Lightweight Blockchain for Authentication and Authorization in Resource-Constrained IoT Networks

The Internet of Things (IoT) expansion has exposed connected devices to significant security vulnerabilities, particularly in terms of authentication and authorization. Traditional solutions, such as centralized servers or Proof of Work (PoW)-based blockchain, are unfeasible due to the resource limitations of IoT devices, such as their low processing capacity and dependence on batteries. This study proposes a lightweight blockchain system based on a simplified Proof of Stake (PoS) consensus mechanism designed to optimize energy consumption and improve resilience to attacks in IoT networks. The system implements a hierarchical network topology that improves data propagation and transmission times, significantly reducing latency compared to distributed topologies. In addition, it uses lightweight cryptographic algorithms such as ECDSA for authentication and AES-128 for authorization, ensuring transaction security without compromising the efficiency of IoT devices.
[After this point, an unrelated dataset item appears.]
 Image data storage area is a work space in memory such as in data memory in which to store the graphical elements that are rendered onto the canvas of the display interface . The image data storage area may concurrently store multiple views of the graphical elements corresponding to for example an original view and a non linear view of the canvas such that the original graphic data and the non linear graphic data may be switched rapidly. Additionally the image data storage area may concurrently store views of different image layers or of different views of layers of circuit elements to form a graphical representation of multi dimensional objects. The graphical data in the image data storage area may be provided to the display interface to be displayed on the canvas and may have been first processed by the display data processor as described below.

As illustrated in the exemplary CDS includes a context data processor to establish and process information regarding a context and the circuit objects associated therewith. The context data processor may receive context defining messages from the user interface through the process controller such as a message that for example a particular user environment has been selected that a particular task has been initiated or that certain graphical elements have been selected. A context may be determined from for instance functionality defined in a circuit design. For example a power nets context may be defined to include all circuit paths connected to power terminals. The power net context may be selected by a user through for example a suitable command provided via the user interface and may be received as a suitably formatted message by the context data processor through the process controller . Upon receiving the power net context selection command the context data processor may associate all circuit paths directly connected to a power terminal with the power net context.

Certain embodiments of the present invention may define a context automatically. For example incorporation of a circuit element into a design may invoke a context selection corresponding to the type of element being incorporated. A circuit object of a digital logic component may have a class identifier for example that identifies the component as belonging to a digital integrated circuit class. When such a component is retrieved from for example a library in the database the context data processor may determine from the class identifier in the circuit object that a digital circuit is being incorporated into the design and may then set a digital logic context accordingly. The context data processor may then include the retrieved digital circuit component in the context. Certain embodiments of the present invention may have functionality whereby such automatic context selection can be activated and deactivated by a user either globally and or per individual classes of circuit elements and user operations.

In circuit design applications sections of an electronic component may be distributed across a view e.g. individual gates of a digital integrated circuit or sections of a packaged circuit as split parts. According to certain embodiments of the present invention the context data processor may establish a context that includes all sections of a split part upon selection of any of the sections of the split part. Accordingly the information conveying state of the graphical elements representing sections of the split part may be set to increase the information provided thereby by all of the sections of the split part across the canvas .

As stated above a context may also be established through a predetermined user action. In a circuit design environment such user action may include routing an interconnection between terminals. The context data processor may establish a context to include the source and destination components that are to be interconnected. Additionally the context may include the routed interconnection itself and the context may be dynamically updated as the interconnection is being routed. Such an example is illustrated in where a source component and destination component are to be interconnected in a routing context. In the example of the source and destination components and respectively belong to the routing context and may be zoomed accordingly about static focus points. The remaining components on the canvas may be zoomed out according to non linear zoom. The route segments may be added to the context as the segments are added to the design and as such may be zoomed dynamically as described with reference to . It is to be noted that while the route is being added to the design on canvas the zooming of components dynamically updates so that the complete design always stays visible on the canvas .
The results show that the system reduces energy consumption by 54% compared to PoW solutions in high-load scenarios while maintaining an average latency below 30 ms. Furthermore, the system achieved a 92.5% attack detection rate under low malicious load, demonstrating its effectiveness in high-threat environments. This work offers a scalable and efficient solution that optimizes security and performance in IoT networks, opening new possibilities for its application in critical infrastructures and real-time sensor networks.